[The input]

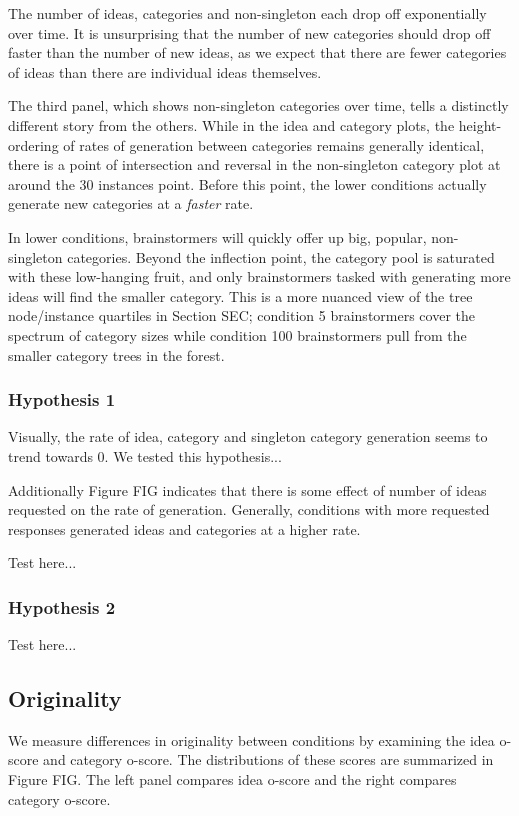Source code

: The number of ideas, categories and non-singleton each drop off exponentially over time. It is unsurprising that the number of new categories should drop off faster than the number of new ideas, as we expect that there are fewer categories of ideas than there are individual ideas themselves.

The third panel, which shows non-singleton categories over time, tells a distinctly different story from the others. While in the idea and category plots, the height-ordering of rates of generation between categories remains generally identical, there is a point of intersection and reversal in the non-singleton category plot at around the 30 instances point. Before this point, the lower conditions actually generate new categories at a \emph{faster} rate.

In lower conditions, brainstormers will quickly offer up big, popular, non-singleton categories. Beyond the inflection point, the category pool is saturated with these low-hanging fruit, and only brainstormers tasked with generating more ideas will find the smaller category. This is a more nuanced view of the tree node/instance quartiles in Section SEC; condition 5 brainstormers cover the spectrum of category sizes while condition 100 brainstormers pull from the smaller category trees in the forest.

\subsubsection{Hypothesis 1}

Visually, the rate of idea, category and singleton category generation seems to trend towards 0. We tested this hypothesis...

Additionally Figure FIG indicates that there is some effect of number of ideas requested on the rate of generation. Generally, conditions with more requested responses generated ideas and categories at a higher rate.

Test here...

\subsubsection{Hypothesis 2}

Test here...

\subsection{Originality}

We measure differences in originality between conditions by examining the idea o-score and category o-score. The distributions of these scores are summarized in Figure FIG. The left panel compares idea o-score and the right compares category o-score.

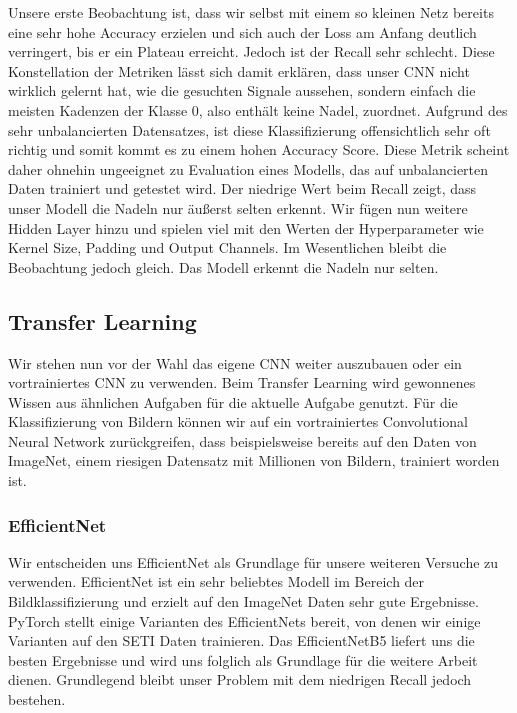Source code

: \documentclass[12pt, a4paper]{article}
\begin{document}
Unsere erste Beobachtung ist, dass wir selbst mit einem so kleinen Netz bereits eine sehr hohe Accuracy erzielen und sich auch der Loss am Anfang deutlich verringert, bis er ein Plateau erreicht. Jedoch ist der Recall sehr schlecht. Diese Konstellation der Metriken lässt sich damit erklären, dass unser CNN nicht wirklich gelernt hat, wie die gesuchten Signale aussehen, sondern einfach die meisten Kadenzen der Klasse 0, also enthält keine Nadel, zuordnet. Aufgrund des sehr unbalancierten Datensatzes, ist diese Klassifizierung offensichtlich sehr oft richtig und somit kommt es zu einem hohen Accuracy Score. Diese Metrik scheint daher ohnehin ungeeignet zu Evaluation eines Modells, das auf unbalancierten Daten trainiert und getestet wird. Der niedrige Wert beim Recall zeigt, dass unser Modell die Nadeln nur äußerst selten erkennt. Wir fügen nun weitere Hidden Layer hinzu und spielen viel mit den Werten der Hyperparameter wie Kernel Size, Padding und Output Channels. Im Wesentlichen bleibt die Beobachtung jedoch gleich. Das Modell erkennt die Nadeln nur selten.

\subsection{Transfer Learning}
Wir stehen nun vor der Wahl das eigene CNN weiter auszubauen oder ein vortrainiertes CNN zu verwenden. Beim Transfer Learning wird gewonnenes Wissen aus ähnlichen Aufgaben für die aktuelle Aufgabe genutzt. Für die Klassifizierung von Bildern können wir auf ein vortrainiertes Convolutional Neural Network zurückgreifen, dass beispielsweise bereits auf den Daten von ImageNet, einem riesigen Datensatz mit Millionen von Bildern, trainiert worden ist.

\subsubsection{EfficientNet}
Wir entscheiden uns EfficientNet als Grundlage für unsere weiteren Versuche zu verwenden. EfficientNet ist ein sehr beliebtes Modell im Bereich der Bildklassifizierung und erzielt auf den ImageNet Daten sehr gute Ergebnisse. PyTorch stellt einige Varianten des EfficientNets bereit, von denen wir einige Varianten auf den SETI Daten trainieren. Das EfficientNetB5 liefert uns die besten Ergebnisse und wird uns folglich als Grundlage für die weitere Arbeit dienen. Grundlegend bleibt unser Problem mit dem niedrigen Recall jedoch bestehen.
\end{document}
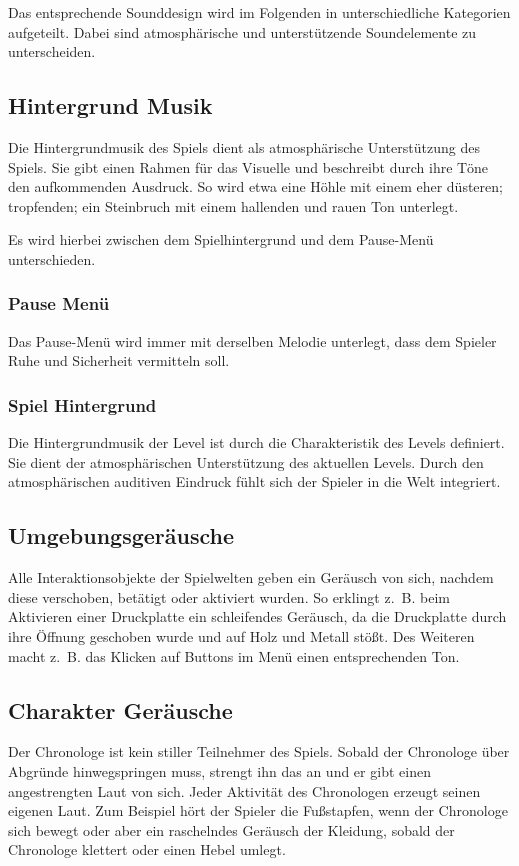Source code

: Das entsprechende Sounddesign wird im Folgenden in unterschiedliche Kategorien aufgeteilt. Dabei sind atmosphärische und unterstützende Soundelemente zu unterscheiden.

\subsection{Hintergrund Musik}
Die Hintergrundmusik des Spiels dient als atmosphärische Unterstützung des Spiels. Sie gibt einen Rahmen für das Visuelle und beschreibt durch ihre Töne den aufkommenden Ausdruck. So wird etwa eine Höhle mit einem eher düsteren; tropfenden; ein Steinbruch mit einem hallenden und rauen Ton unterlegt.

Es wird hierbei zwischen dem Spielhintergrund und dem Pause-Menü unterschieden.

\subsubsection{Pause Menü}
Das Pause-Menü wird immer mit derselben Melodie unterlegt, dass dem Spieler Ruhe und Sicherheit vermitteln soll. 

\subsubsection{Spiel Hintergrund}
Die Hintergrundmusik der Level ist durch die Charakteristik des Levels definiert. Sie dient der atmosphärischen Unterstützung des aktuellen Levels. Durch den atmosphärischen auditiven Eindruck fühlt sich der Spieler in die Welt integriert.

\subsection{Umgebungsgeräusche}
Alle Interaktionsobjekte der Spielwelten geben ein Geräusch von sich, nachdem diese verschoben, betätigt oder aktiviert wurden. So erklingt z. B. beim Aktivieren einer Druckplatte ein schleifendes Geräusch, da die Druckplatte durch ihre Öffnung geschoben wurde und auf Holz und Metall stößt. Des Weiteren macht z. B. das Klicken auf Buttons im Menü einen entsprechenden Ton.

\subsection{Charakter Geräusche}
Der Chronologe ist kein stiller Teilnehmer des Spiels. Sobald der Chronologe über Abgründe hinwegspringen muss, strengt ihn das an und er gibt einen angestrengten Laut von sich. Jeder Aktivität des Chronologen erzeugt seinen eigenen Laut. Zum Beispiel hört der Spieler die Fußstapfen, wenn der Chronologe sich bewegt oder aber ein raschelndes Geräusch der Kleidung, sobald der Chronologe klettert oder einen Hebel umlegt.

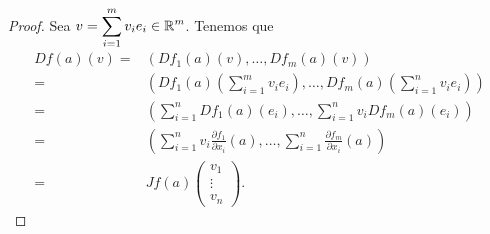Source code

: \begin{proof}
Sea $\displaystyle v = \sum^{m}_{i = 1}v_{i}e_{i}\in \mathbb{R}^{m} $. Tenemos que 
\[
\begin{split}
	Df\left(a\right)\left(v\right) = & \left(Df_{1}\left(a\right)\left(v\right), \ldots, Df_{m}\left(a\right)\left(v\right)\right) \\
	= & \left(Df_{1}\left(a\right)\left(\sum^{m}_{i = 1}v_{i}e_{i}\right), \ldots, Df_{m}\left(a\right)\left(\sum^{n}_{i = 1}v_{i}e_{i}\right)\right) \\
	= & \left(\sum^{n}_{i = 1}Df_{1}\left(a\right)\left(e_{i}\right), \ldots, \sum^{n}_{i = 1}v_{i}Df_{m}\left(a\right)\left(e_{i}\right)\right) \\
	= & \left(\sum^{n}_{i = 1}v_{i}\frac{\partial f_{1}}{\partial x_{i}}\left(a\right), \ldots, \sum^{n}_{ i= 1}\frac{\partial f_{m}}{\partial x_{i}}\left(a\right)\right) \\
	= & Jf\left(a\right) \begin{pmatrix} v_{1} \\ \vdots \\ v_{n} \end{pmatrix}.
\end{split}
\]
\end{proof}

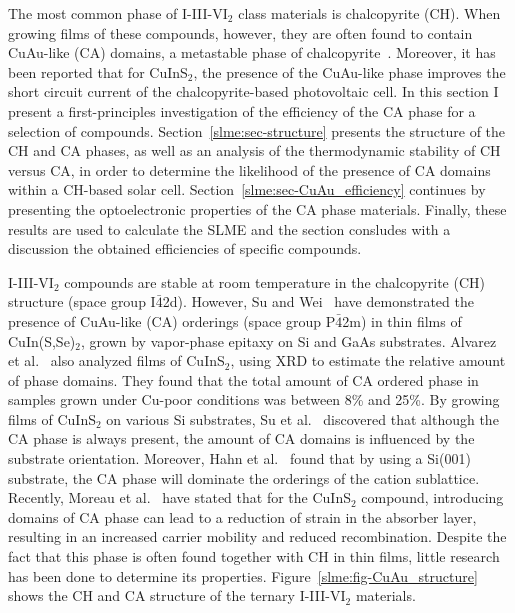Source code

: \begin{refsection}
The most common phase of I-III-VI$_2$ class materials is chalcopyrite (CH). When 
growing films of these compounds, however, they are often found to contain 
CuAu-like (CA) domains, a metastable phase of chalcopyrite~\cite{Su1999}. Moreover, it has been 
reported that for CuInS$_2$, the presence of the CuAu-like phase improves the 
short circuit current of the chalcopyrite-based photovoltaic cell. In this 
section I present a first-principles investigation of the efficiency of the CA 
phase for a selection of compounds. Section~\ref{slme:sec-structure} presents 
the structure of the CH and CA phases, as well as an analysis of the thermodynamic 
stability of CH versus CA, in order to determine the likelihood of the presence of CA domains 
within a CH-based solar cell. Section~\ref{slme:sec-CuAu_efficiency} continues by presenting the optoelectronic 
properties of the CA phase materials. Finally, these results are used to calculate 
the SLME and the section consludes with a discussion the obtained efficiencies of specific compounds.  
 
 
I-III-VI$_2$ compounds are stable at room temperature in the chalcopyrite (CH) 
structure (space group I$\bar{4}$2d). However, Su and Wei~\cite{Su1999} have 
demonstrated the presence of CuAu-like (CA) orderings (space group 
P$\bar{4}$2m) in thin films of CuIn(S,Se)$_2$, grown by vapor-phase epitaxy on 
Si and GaAs substrates.  Alvarez et al.~\cite{Alvarez2002} also analyzed films 
of CuInS$_2$, using XRD to estimate the relative amount of phase domains. They 
found that the total amount of CA ordered phase in samples grown under Cu-poor 
conditions was between 8\% and 25\%. By growing films of CuInS$_2$ on various 
Si substrates, Su et al.~\cite{Su2000} discovered that although the CA phase 
is always present, the amount of CA domains is influenced by the substrate 
orientation. Moreover, Hahn et al.~\cite{Hahn2001} found that by using a 
Si(001) substrate, the CA phase will dominate the orderings of the cation 
sublattice. Recently, Moreau et al.~\cite{Moreau2015} have stated that for the 
CuInS$_2$ compound, introducing domains of CA phase can lead to a reduction of 
strain in the absorber layer, resulting in an increased carrier mobility and 
reduced recombination. Despite the fact that this phase is often found 
together with CH in thin films, little research has been done to determine its 
properties. Figure~\ref{slme:fig-CuAu_structure} shows the CH and CA structure 
of the ternary I-III-VI$_2$ materials. 
 

\end{refsection}
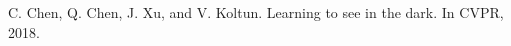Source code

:\documentclass[letterpaper,12pt]{article}
\begin{document}
	
	
		
		\renewcommand{\refname}{References}
	

	\begin{thebibliography}{00}
			
	\label{cite:b1}
		C. Chen, Q. Chen, J. Xu, and V. Koltun. Learning to see in the dark. In CVPR, 2018.
			
			
			

			
	\end{thebibliography}
		
	
	
	
		
	
\end{document}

[/The input]

Aim of the task:
Print only the lines from the first line of the data above through the one containing "The third panel, which", exactly as they are, with pictures omitted.

Solved exercise:
Source code

: The number of ideas, categories and non-singleton each drop off exponentially over time. It is unsurprising that the number of new categories should drop off faster than the number of new ideas, as we expect that there are fewer categories of ideas than there are individual ideas themselves.

The third panel, which shows non-singleton categories over time, tells a distinctly different story from the others. While in the idea and category plots, the height-ordering of rates of generation between categories remains generally identical, there is a point of intersection and reversal in the non-singleton category plot at around the 30 instances point. Before this point, the lower conditions actually generate new categories at a \emph{faster} rate.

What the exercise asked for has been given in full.